● ASSIGNMENT: Every record here needs to be written out again exactly.

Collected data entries
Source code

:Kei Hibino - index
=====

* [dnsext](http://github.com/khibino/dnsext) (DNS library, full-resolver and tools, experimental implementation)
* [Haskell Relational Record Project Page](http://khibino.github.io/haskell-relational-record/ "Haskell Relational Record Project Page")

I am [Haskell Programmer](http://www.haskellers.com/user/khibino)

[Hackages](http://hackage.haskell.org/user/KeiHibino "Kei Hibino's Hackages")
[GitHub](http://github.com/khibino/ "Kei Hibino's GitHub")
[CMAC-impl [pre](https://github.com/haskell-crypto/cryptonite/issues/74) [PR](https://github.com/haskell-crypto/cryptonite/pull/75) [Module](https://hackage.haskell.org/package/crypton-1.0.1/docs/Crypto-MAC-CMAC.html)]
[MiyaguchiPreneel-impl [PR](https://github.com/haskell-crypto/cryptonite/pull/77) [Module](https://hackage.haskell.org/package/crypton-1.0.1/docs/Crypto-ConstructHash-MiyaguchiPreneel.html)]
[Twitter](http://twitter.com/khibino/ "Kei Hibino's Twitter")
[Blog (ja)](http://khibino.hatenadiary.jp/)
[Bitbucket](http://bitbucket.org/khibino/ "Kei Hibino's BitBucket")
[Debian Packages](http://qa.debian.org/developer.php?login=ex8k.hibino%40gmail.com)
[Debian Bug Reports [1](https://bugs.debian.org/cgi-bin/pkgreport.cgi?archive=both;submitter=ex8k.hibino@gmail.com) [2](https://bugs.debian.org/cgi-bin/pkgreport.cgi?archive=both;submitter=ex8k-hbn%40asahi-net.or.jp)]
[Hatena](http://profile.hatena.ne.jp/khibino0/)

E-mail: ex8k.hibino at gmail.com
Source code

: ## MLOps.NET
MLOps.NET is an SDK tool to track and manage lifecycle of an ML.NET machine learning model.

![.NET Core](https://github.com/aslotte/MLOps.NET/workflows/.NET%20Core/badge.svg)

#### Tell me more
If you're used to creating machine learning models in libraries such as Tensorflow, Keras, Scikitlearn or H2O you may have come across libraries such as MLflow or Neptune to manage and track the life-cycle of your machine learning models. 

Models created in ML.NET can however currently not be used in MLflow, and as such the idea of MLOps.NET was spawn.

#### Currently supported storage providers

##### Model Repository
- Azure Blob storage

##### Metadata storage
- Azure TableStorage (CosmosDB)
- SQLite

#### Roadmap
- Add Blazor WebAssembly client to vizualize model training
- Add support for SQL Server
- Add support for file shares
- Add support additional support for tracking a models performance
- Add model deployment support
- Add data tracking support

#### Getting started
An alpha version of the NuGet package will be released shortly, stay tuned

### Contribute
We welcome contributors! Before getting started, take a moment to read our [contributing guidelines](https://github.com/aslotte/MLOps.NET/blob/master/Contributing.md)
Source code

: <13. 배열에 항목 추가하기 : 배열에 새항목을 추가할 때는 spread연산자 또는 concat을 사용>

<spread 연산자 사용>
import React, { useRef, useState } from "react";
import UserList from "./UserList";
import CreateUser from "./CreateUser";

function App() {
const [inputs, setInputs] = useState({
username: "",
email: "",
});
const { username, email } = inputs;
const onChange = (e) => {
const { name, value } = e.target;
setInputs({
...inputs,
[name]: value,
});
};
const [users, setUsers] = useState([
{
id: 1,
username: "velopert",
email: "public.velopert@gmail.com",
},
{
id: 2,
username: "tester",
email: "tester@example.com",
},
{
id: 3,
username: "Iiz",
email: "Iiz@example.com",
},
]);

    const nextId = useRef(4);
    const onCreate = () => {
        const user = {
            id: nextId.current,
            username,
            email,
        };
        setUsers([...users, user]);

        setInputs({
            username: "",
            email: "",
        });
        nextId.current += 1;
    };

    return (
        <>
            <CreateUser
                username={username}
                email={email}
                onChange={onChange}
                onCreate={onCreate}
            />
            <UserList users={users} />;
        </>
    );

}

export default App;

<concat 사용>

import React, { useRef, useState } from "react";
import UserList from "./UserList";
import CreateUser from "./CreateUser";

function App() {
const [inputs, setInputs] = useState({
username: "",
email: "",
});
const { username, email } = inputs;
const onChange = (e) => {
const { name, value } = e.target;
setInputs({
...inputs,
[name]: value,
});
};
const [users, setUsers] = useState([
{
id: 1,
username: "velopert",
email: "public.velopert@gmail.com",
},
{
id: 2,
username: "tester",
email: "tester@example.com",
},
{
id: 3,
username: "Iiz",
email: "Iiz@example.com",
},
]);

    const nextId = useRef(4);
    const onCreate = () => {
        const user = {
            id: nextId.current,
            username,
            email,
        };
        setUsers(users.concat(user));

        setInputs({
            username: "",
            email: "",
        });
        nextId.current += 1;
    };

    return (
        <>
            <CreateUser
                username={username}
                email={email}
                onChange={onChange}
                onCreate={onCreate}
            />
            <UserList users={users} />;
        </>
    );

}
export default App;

● SOLUTION TO THIS EXERCISE:
Source code

:Kei Hibino - index
=====

* [dnsext](http://github.com/khibino/dnsext) (DNS library, full-resolver and tools, experimental implementation)
* [Haskell Relational Record Project Page](http://khibino.github.io/haskell-relational-record/ "Haskell Relational Record Project Page")

I am [Haskell Programmer](http://www.haskellers.com/user/khibino)

[Hackages](http://hackage.haskell.org/user/KeiHibino "Kei Hibino's Hackages")
[GitHub](http://github.com/khibino/ "Kei Hibino's GitHub")
[CMAC-impl [pre](https://github.com/haskell-crypto/cryptonite/issues/74) [PR](https://github.com/haskell-crypto/cryptonite/pull/75) [Module](https://hackage.haskell.org/package/crypton-1.0.1/docs/Crypto-MAC-CMAC.html)]
[MiyaguchiPreneel-impl [PR](https://github.com/haskell-crypto/cryptonite/pull/77) [Module](https://hackage.haskell.org/package/crypton-1.0.1/docs/Crypto-ConstructHash-MiyaguchiPreneel.html)]
[Twitter](http://twitter.com/khibino/ "Kei Hibino's Twitter")
[Blog (ja)](http://khibino.hatenadiary.jp/)
[Bitbucket](http://bitbucket.org/khibino/ "Kei Hibino's BitBucket")
[Debian Packages](http://qa.debian.org/developer.php?login=ex8k.hibino%40gmail.com)
[Debian Bug Reports [1](https://bugs.debian.org/cgi-bin/pkgreport.cgi?archive=both;submitter=ex8k.hibino@gmail.com) [2](https://bugs.debian.org/cgi-bin/pkgreport.cgi?archive=both;submitter=ex8k-hbn%40asahi-net.or.jp)]
[Hatena](http://profile.hatena.ne.jp/khibino0/)

E-mail: ex8k.hibino at gmail.com
Source code

: ## MLOps.NET
MLOps.NET is an SDK tool to track and manage lifecycle of an ML.NET machine learning model.

![.NET Core](https://github.com/aslotte/MLOps.NET/workflows/.NET%20Core/badge.svg)

#### Tell me more
If you're used to creating machine learning models in libraries such as Tensorflow, Keras, Scikitlearn or H2O you may have come across libraries such as MLflow or Neptune to manage and track the life-cycle of your machine learning models. 

Models created in ML.NET can however currently not be used in MLflow, and as such the idea of MLOps.NET was spawn.

#### Currently supported storage providers

##### Model Repository
- Azure Blob storage

##### Metadata storage
- Azure TableStorage (CosmosDB)
- SQLite

#### Roadmap
- Add Blazor WebAssembly client to vizualize model training
- Add support for SQL Server
- Add support for file shares
- Add support additional support for tracking a models performance
- Add model deployment support
- Add data tracking support

#### Getting started
An alpha version of the NuGet package will be released shortly, stay tuned

### Contribute
We welcome contributors! Before getting started, take a moment to read our [contributing guidelines](https://github.com/aslotte/MLOps.NET/blob/master/Contributing.md)
Source code

: <13. 배열에 항목 추가하기 : 배열에 새항목을 추가할 때는 spread연산자 또는 concat을 사용>

<spread 연산자 사용>
import React, { useRef, useState } from "react";
import UserList from "./UserList";
import CreateUser from "./CreateUser";

function App() {
const [inputs, setInputs] = useState({
username: "",
email: "",
});
const { username, email } = inputs;
const onChange = (e) => {
const { name, value } = e.target;
setInputs({
...inputs,
[name]: value,
});
};
const [users, setUsers] = useState([
{
id: 1,
username: "velopert",
email: "public.velopert@gmail.com",
},
{
id: 2,
username: "tester",
email: "tester@example.com",
},
{
id: 3,
username: "Iiz",
email: "Iiz@example.com",
},
]);

    const nextId = useRef(4);
    const onCreate = () => {
        const user = {
            id: nextId.current,
            username,
            email,
        };
        setUsers([...users, user]);

        setInputs({
            username: "",
            email: "",
        });
        nextId.current += 1;
    };

    return (
        <>
            <CreateUser
                username={username}
                email={email}
                onChange={onChange}
                onCreate={onCreate}
            />
            <UserList users={users} />;
        </>
    );

}

export default App;

<concat 사용>

import React, { useRef, useState } from "react";
import UserList from "./UserList";
import CreateUser from "./CreateUser";

function App() {
const [inputs, setInputs] = useState({
username: "",
email: "",
});
const { username, email } = inputs;
const onChange = (e) => {
const { name, value } = e.target;
setInputs({
...inputs,
[name]: value,
});
};
const [users, setUsers] = useState([
{
id: 1,
username: "velopert",
email: "public.velopert@gmail.com",
},
{
id: 2,
username: "tester",
email: "tester@example.com",
},
{
id: 3,
username: "Iiz",
email: "Iiz@example.com",
},
]);

    const nextId = useRef(4);
    const onCreate = () => {
        const user = {
            id: nextId.current,
            username,
            email,
        };
        setUsers(users.concat(user));

        setInputs({
            username: "",
            email: "",
        });
        nextId.current += 1;
    };

    return (
        <>
            <CreateUser
                username={username}
                email={email}
                onChange={onChange}
                onCreate={onCreate}
            />
            <UserList users={users} />;
        </>
    );

}
export default App;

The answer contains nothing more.